In an interview with Harvard Business School's Naylor Fitzhugh Professor of Business Administration Tsedal Neeley, PhD, Mr. Frazier discussed his fear that leading the public to believe a vaccine will be available soon will cause people not to take preventative measures such as wearing a mask and social distancing. 

"What worries me the most is that the public is so hungry, is so desperate to go back to normalcy, that they are pushing us to move things faster and faster," Mr. Frazier said. "Ultimately, if you are going to use a vaccine in billions of people, you’d better know what that vaccine does."

He pointed out that in the last 25 years, only seven "truly new" vaccines have been developed worldwide, meaning vaccines that were effective against a pathogen for which there had previously been no vaccine. Merck has developed four out of the seven. 

Mr. Frazier said he believes the fastest vaccine ever brought to the market was when Merck developed the mumps vaccine, which took about four years. 

"We don't have a great history of introducing vaccines quickly in the middle of a pandemic. We want to keep that in mind," he told Dr. Neeley.
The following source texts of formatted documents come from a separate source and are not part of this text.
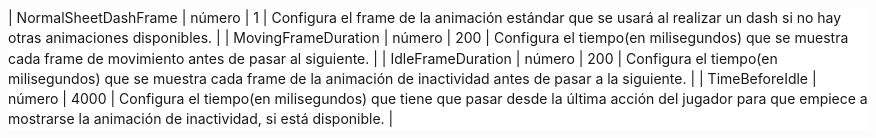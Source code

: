 | NormalSheetDashFrame   | número | 1       | Configura el frame de la animación estándar que se usará al realizar un dash si no hay otras animaciones disponibles.                                                     |
| MovingFrameDuration    | número | 200     | Configura el tiempo(en milisegundos) que se muestra cada frame de movimiento antes de pasar al siguiente.                                                                 |
| IdleFrameDuration      | número | 200     | Configura el tiempo(en milisegundos) que se muestra cada frame de la animación de inactividad antes de pasar a la siguiente.                                              |
| TimeBeforeIdle         | número | 4000    | Configura el tiempo(en milisegundos) que tiene que pasar desde la última acción del jugador para que empiece a mostrarse la animación de inactividad, si está disponible. |

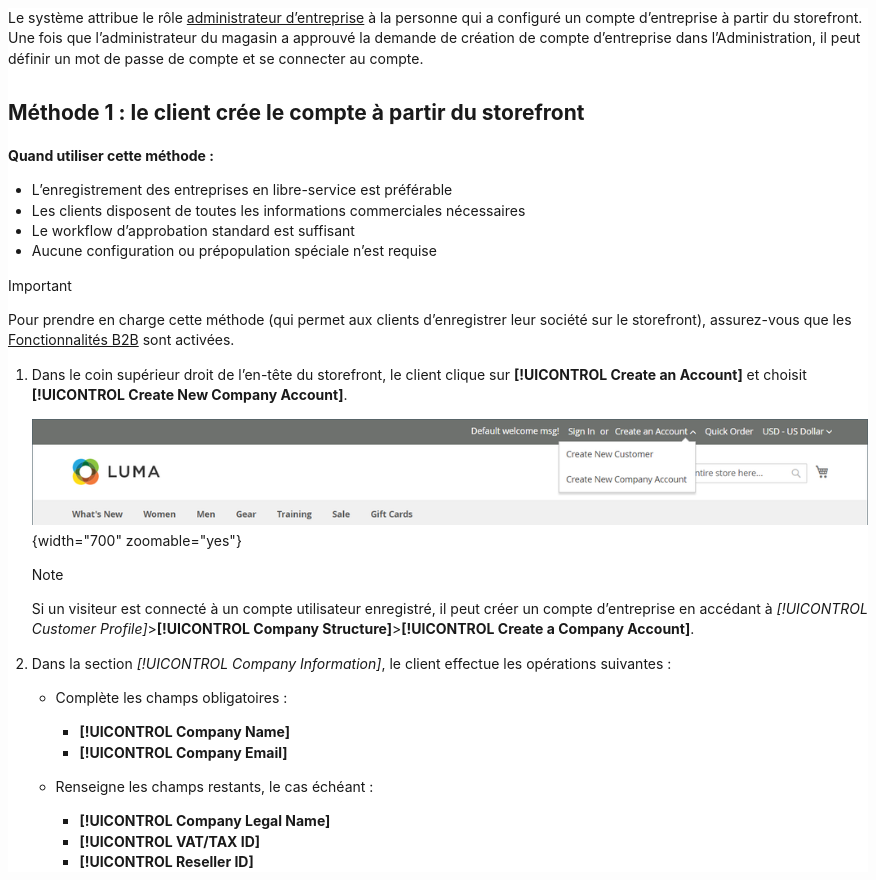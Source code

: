 Le système attribue le rôle [administrateur d’entreprise](account-company-admin.md) à la personne qui a configuré un compte d’entreprise à partir du storefront. Une fois que l’administrateur du magasin a approuvé la demande de création de compte d’entreprise dans l’Administration, il peut définir un mot de passe de compte et se connecter au compte.

## Méthode 1 : le client crée le compte à partir du storefront

**Quand utiliser cette méthode :**

* L’enregistrement des entreprises en libre-service est préférable
* Les clients disposent de toutes les informations commerciales nécessaires
* Le workflow d’approbation standard est suffisant
* Aucune configuration ou prépopulation spéciale n’est requise

>[!IMPORTANT]
>
>Pour prendre en charge cette méthode (qui permet aux clients d’enregistrer leur société sur le storefront), assurez-vous que les [Fonctionnalités B2B](enable-basic-features.md) sont activées.

1. Dans le coin supérieur droit de l’en-tête du storefront, le client clique sur **[!UICONTROL Create an Account]** et choisit **[!UICONTROL Create New Company Account]**.

   ![Créer un compte d’entreprise](./assets/company-account-create-storefront-options.png){width="700" zoomable="yes"}

   >[!NOTE]
   >
   >Si un visiteur est connecté à un compte utilisateur enregistré, il peut créer un compte d’entreprise en accédant à _[!UICONTROL Customer Profile]_>**[!UICONTROL Company Structure]**>**[!UICONTROL Create a Company Account]**.

1. Dans la section _[!UICONTROL Company Information]_, le client effectue les opérations suivantes :

   * Complète les champs obligatoires :

      * **[!UICONTROL Company Name]**
      * **[!UICONTROL Company Email]**

   * Renseigne les champs restants, le cas échéant :

      * **[!UICONTROL Company Legal Name]**
      * **[!UICONTROL VAT/TAX ID]**
      * **[!UICONTROL Reseller ID]**
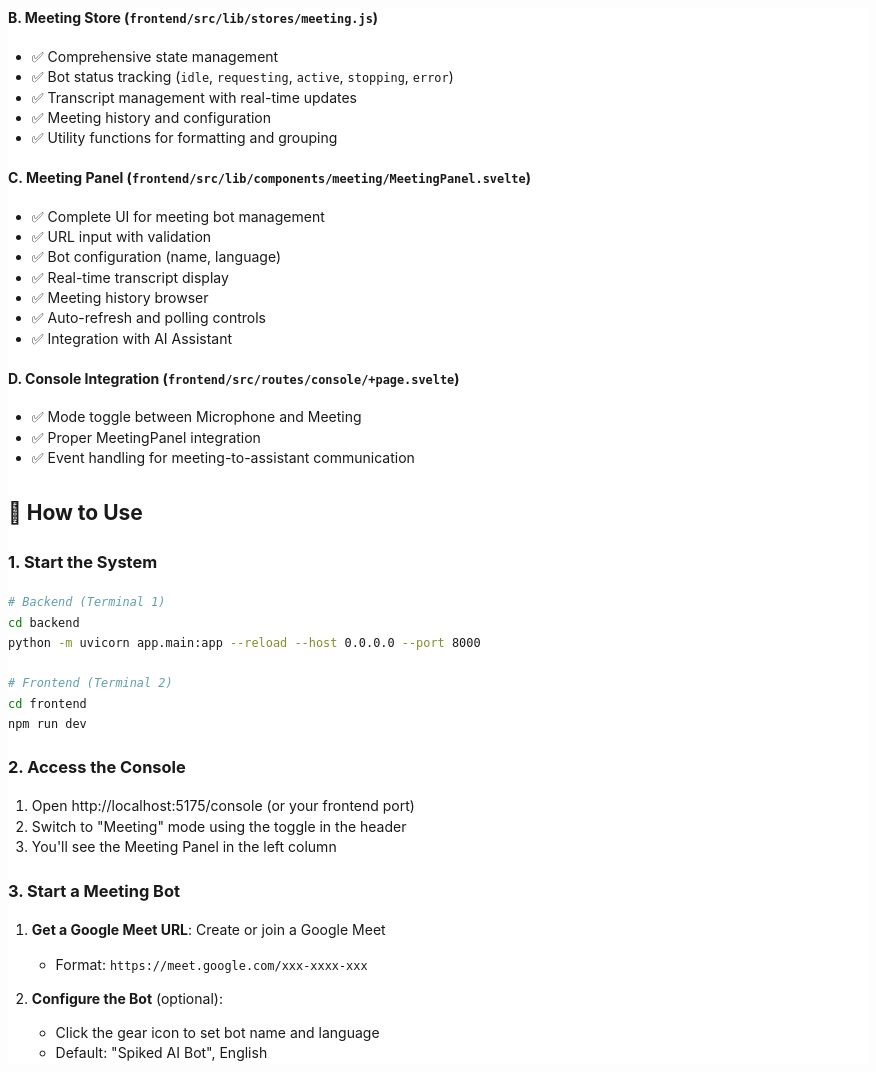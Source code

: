 #### B. Meeting Store (`frontend/src/lib/stores/meeting.js`)
- ✅ Comprehensive state management
- ✅ Bot status tracking (`idle`, `requesting`, `active`, `stopping`, `error`)
- ✅ Transcript management with real-time updates
- ✅ Meeting history and configuration
- ✅ Utility functions for formatting and grouping

#### C. Meeting Panel (`frontend/src/lib/components/meeting/MeetingPanel.svelte`)
- ✅ Complete UI for meeting bot management
- ✅ URL input with validation
- ✅ Bot configuration (name, language)
- ✅ Real-time transcript display
- ✅ Meeting history browser
- ✅ Auto-refresh and polling controls
- ✅ Integration with AI Assistant

#### D. Console Integration (`frontend/src/routes/console/+page.svelte`)
- ✅ Mode toggle between Microphone and Meeting
- ✅ Proper MeetingPanel integration
- ✅ Event handling for meeting-to-assistant communication

## 🚀 How to Use

### 1. Start the System

```bash
# Backend (Terminal 1)
cd backend
python -m uvicorn app.main:app --reload --host 0.0.0.0 --port 8000

# Frontend (Terminal 2) 
cd frontend
npm run dev
```

### 2. Access the Console

1. Open http://localhost:5175/console (or your frontend port)
2. Switch to "Meeting" mode using the toggle in the header
3. You'll see the Meeting Panel in the left column

### 3. Start a Meeting Bot

1. **Get a Google Meet URL**: Create or join a Google Meet
   - Format: `https://meet.google.com/xxx-xxxx-xxx`

2. **Configure the Bot** (optional):
   - Click the gear icon to set bot name and language
   - Default: "Spiked AI Bot", English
He also pointed out that scientists have been trying to develop an HIV vaccine since the 1980s and have been unsuccessful. In the past, we've also seen vaccines do more harm than good, such as with the swine flu, he said. 

Mr. Frazier also said manufacturing and distribution remain an even bigger challenge than developing a vaccine. 

"We're living in a time of ultra-nationalism where countries want to take whatever is available and say, 'I'm going to use it first in my own population,' rather than using it first in the populations globally that are at the greatest risk," he told Dr. Neeley. 

Also, there are seven and a half billion people on the planet right now, so manufacturing a vaccine at that scale is a huge feat, according to Mr. Frazier. 

"No matter where you are in the world, you should have access to this vaccine because it is a global pandemic. And my view is unless all of us are safe, none of us are safe," he said. 

Mr. Frazier said the most important thing for people to understand is that until there's a vaccine, they are the protection against the spread of the virus by practicing good hygiene, using a mask and social distancing.